Kokayi joined eight other Muslim students in Stamp Student Union on Friday afternoon to share their religious experiences through poetry and narratives in the Muslim Students Association’s first Muslim Monologues. Between decades of conflicts brewing in the Middle East and cultural stereotypes, it’s not easy being Muslim in the United States, students explained.
The culmination of an initiative led by the MSA, the event allowed students to address different aspects of their Muslim identities. They expressed sentiments of love and heartbreak, of identity conflicts, of stereotypes and of accepting the teachings of their religion — all with the hope of showing they weren’t as different as society often portrays them to be.
To jump-start the event, the MSA set up a Tumblr page about a month ago entitled “The Muslim Monologues,” encouraging students to anonymously submit their confessions about and experiences with being Muslim.
“It’s this need to identify ourselves and others that has put me in conflict with those around me,” said Tolga Keskinoglu, a sophomore business major who discussed what it was like to be Turkish-American. “I found myself constantly defending my other identity, defending Muslims as not all violent and United States-hating in the United States, but the exact opposite in Turkey — not every American is from Texas and wants to dominate.”
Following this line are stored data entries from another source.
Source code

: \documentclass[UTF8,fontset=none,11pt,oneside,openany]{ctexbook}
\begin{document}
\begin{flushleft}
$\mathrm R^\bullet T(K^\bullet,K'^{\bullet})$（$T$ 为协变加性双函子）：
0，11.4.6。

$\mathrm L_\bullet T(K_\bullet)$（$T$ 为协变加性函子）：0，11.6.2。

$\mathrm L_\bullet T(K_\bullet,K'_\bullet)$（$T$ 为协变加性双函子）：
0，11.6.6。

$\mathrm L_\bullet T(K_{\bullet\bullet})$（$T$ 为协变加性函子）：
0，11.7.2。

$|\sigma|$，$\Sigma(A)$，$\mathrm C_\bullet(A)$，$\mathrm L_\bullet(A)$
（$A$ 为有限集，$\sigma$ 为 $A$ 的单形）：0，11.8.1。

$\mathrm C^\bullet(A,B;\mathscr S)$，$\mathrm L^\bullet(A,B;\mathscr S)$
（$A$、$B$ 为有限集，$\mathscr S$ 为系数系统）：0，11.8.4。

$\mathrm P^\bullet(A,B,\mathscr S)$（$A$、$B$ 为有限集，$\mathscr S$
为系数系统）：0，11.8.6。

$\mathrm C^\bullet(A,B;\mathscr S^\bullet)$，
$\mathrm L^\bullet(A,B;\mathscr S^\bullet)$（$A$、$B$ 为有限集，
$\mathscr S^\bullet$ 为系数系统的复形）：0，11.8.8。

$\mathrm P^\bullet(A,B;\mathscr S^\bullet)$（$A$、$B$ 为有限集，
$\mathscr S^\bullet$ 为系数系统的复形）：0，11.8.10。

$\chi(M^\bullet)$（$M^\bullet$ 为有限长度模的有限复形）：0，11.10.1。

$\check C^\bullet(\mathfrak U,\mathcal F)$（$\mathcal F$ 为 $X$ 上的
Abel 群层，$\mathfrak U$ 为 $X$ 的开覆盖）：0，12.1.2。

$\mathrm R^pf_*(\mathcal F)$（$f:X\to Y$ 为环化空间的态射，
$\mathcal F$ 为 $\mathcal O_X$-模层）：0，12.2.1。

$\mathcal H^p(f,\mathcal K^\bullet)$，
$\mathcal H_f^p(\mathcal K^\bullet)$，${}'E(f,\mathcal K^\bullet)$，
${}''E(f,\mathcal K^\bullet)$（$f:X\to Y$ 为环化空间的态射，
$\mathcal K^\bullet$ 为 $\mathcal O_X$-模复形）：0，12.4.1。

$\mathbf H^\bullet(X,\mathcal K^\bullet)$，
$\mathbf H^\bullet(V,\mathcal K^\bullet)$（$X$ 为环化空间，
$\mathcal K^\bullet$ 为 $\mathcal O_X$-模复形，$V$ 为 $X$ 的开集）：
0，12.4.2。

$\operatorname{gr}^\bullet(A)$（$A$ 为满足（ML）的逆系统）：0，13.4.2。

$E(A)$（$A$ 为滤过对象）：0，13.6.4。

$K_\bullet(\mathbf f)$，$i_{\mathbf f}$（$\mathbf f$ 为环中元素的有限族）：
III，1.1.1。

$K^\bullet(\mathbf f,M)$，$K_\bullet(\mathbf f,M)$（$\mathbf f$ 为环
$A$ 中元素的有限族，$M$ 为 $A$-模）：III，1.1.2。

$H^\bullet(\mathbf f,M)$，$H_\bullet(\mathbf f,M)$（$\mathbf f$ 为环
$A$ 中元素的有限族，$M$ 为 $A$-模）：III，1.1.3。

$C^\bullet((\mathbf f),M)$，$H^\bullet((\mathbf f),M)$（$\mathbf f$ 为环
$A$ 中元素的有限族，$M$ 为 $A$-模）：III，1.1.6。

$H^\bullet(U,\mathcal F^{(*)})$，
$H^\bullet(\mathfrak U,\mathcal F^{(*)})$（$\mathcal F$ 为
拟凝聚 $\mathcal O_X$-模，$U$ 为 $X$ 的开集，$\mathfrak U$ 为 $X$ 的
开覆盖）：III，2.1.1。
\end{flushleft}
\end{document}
Each performer had a different story, a different background. Some grew up in devout Muslim families ,while others, like senior communication major Zane Adoum, had parents who practiced different religions. Zahin Hasan, who attended George Washington University, had to accept and embrace the religion on his own, without much direction from his family — a story he told through a poem written in the rhyming style of Dr. Seuss.
“Writing this was like pulling teeth,” Hasan said.
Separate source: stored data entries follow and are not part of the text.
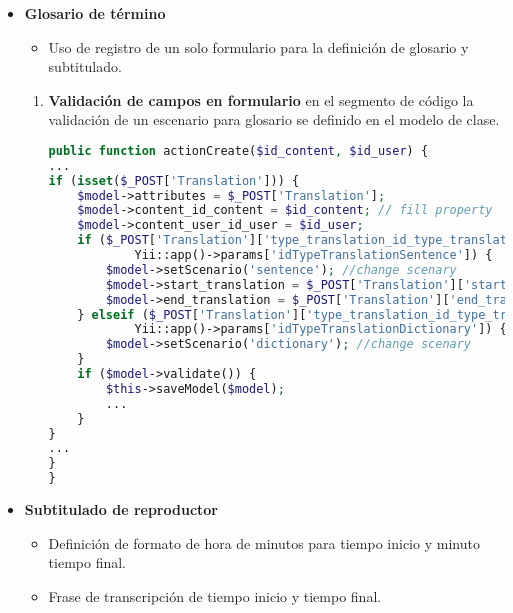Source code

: \begin{itemize}

\item \textbf{Glosario de término}

\begin{itemize}

\item Uso de registro de un solo formulario para la definición de glosario y
subtitulado.

\end{itemize}

\begin{enumerate}

\item \textbf{Validación de campos en formulario} en el segmento de código
la validación de un escenario para glosario se definido en el modelo de clase.

\begin{lstlisting}[language=PHP, caption={Validación de campos para escenario glosario.}]
public function actionCreate($id_content, $id_user) {
...
if (isset($_POST['Translation'])) {
    $model->attributes = $_POST['Translation'];
    $model->content_id_content = $id_content; // fill property
    $model->content_user_id_user = $id_user;
    if ($_POST['Translation']['type_translation_id_type_translation'] == 
            Yii::app()->params['idTypeTranslationSentence']) {
        $model->setScenario('sentence'); //change scenary
        $model->start_translation = $_POST['Translation']['start_translation'];
        $model->end_translation = $_POST['Translation']['end_translation'];
    } elseif ($_POST['Translation']['type_translation_id_type_translation'] == 
            Yii::app()->params['idTypeTranslationDictionary']) {
        $model->setScenario('dictionary'); //change scenary
    }
    if ($model->validate()) {
        $this->saveModel($model);
        ...
    }
}
...
}
}
\end{lstlisting}

\end{enumerate}

\item \textbf{Subtitulado de reproductor}

\begin{itemize}

\item Definición de formato de hora de minutos para tiempo inicio y
minuto tiempo final.
\item Frase de transcripción de tiempo inicio y tiempo final.


\end{itemize}
\end{itemize}

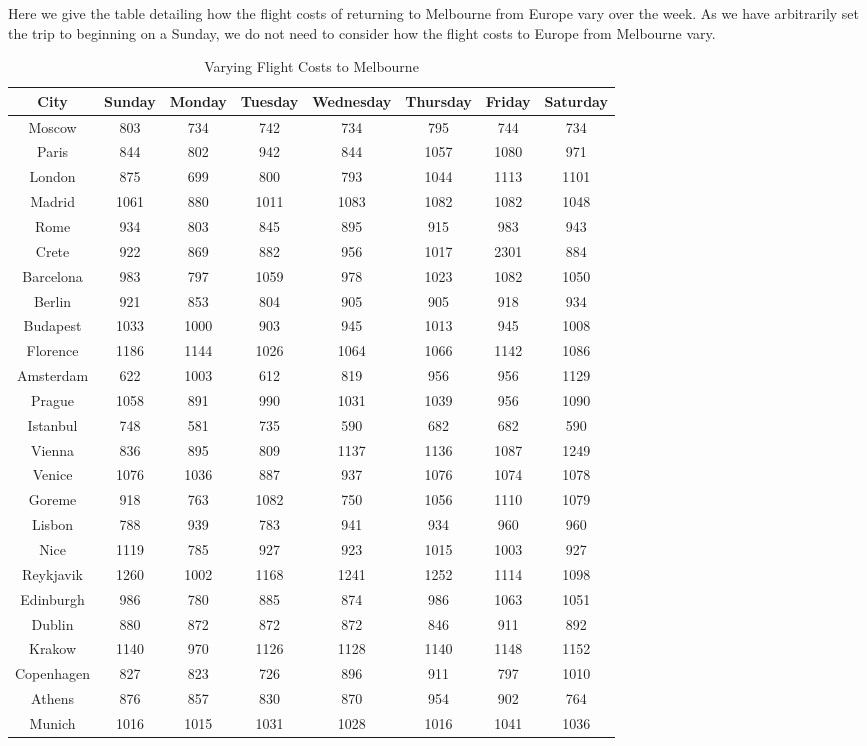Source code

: \documentclass[12pt]{article}
\begin{document}
\pagebreak
Here we give the table detailing how the flight costs of returning to Melbourne from Europe vary over the week. As we have arbitrarily set the trip to beginning on a Sunday, we do not need to consider how the flight costs to Europe from Melbourne vary.

\begin{table}[h]
\caption{Varying Flight Costs to Melbourne}
\centering
\vspace{1mm}
\begin{tabular}{c|c|c|c|c|c|c|c}
\hline
\rule{0pt}{2ex} City & Sunday & Monday & Tuesday & Wednesday & Thursday & Friday & Saturday \\
\hline
\rule{0pt}{2ex}Moscow & 803 & 734 & 742 & 734 & 795 & 744 & 734 \\
Paris & 844 & 802 & 942 & 844 & 1057 & 1080 & 971 \\
London & 875 & 699 & 800 & 793 & 1044 & 1113 & 1101 \\
Madrid & 1061 & 880 & 1011 & 1083 & 1082 & 1082 & 1048 \\
Rome & 934 & 803 & 845 & 895 & 915 & 983 & 943 \\
Crete & 922 & 869 & 882 & 956 & 1017 & 2301 & 884 \\
Barcelona & 983 & 797 & 1059 & 978 & 1023 & 1082 & 1050 \\
Berlin & 921 & 853 & 804 & 905 & 905 & 918 & 934 \\
Budapest & 1033 & 1000 & 903 & 945 & 1013 & 945 & 1008 \\
Florence & 1186 & 1144 & 1026 & 1064 & 1066 & 1142 & 1086 \\
Amsterdam & 622 & 1003 & 612 & 819 & 956 & 956 & 1129 \\
Prague & 1058 & 891 & 990 & 1031 & 1039 & 956 & 1090 \\
Istanbul & 748 & 581 & 735 & 590 & 682 & 682 & 590 \\
Vienna & 836 & 895 & 809 & 1137 & 1136 & 1087 & 1249 \\
Venice & 1076 & 1036 & 887 & 937 & 1076 & 1074 & 1078 \\
Goreme & 918 & 763 & 1082 & 750 & 1056 & 1110 & 1079 \\
Lisbon & 788 & 939 & 783 & 941 & 934 & 960 & 960 \\
Nice & 1119 & 785 & 927 & 923 & 1015 & 1003 & 927 \\
Reykjavik & 1260 & 1002 & 1168 & 1241 & 1252 & 1114 & 1098 \\
Edinburgh & 986 & 780 & 885 & 874 & 986 & 1063 & 1051 \\
Dublin & 880 & 872 & 872 & 872 & 846 & 911 & 892 \\
Krakow & 1140 & 970 & 1126 & 1128 & 1140 & 1148 & 1152 \\
Copenhagen & 827 & 823 & 726 & 896 & 911 & 797 & 1010 \\
Athens & 876 & 857 & 830 & 870 & 954 & 902 & 764 \\
Munich & 1016 & 1015 & 1031 & 1028 & 1016 & 1041 & 1036 \\

\end{tabular}
\end{table}
\end{document}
Some came from sheltered backgrounds, and others carried with them harsher experiences.
Anisah Imani described growing up in an urban Muslim community in Baltimore. She discussed gang issues and recalled how fellow Muslims fell prey to drug addiction and alcohol abuse, swept under the rug by the beliefs of Islam — a hypocrisy she found disturbing.
“It’s when we create these dichotomies — it’s you, not me — that we create barriers to the issues addressing us,” said Imani, a senior anthropology major. “We exile people to the battlefield, and in some screwed-up way, we still expect them to come back victorious.”
The monologues addressed restrictions on premarital sex and reconciling one’s actions with religious teachings.
“It made me feel pathetic,” said Naeem Baig, a senior at Al-Huda School in College Park who read a poem about the hypocrisy he saw in himself. “A lot of people like to point out other’s flaws, and when I was writing this, I had to spend time pointing the finger at myself.”
The chance to share experiences and connect with others facing similar challenges brought tears to both performers and audience members in a painful but cathartic experience.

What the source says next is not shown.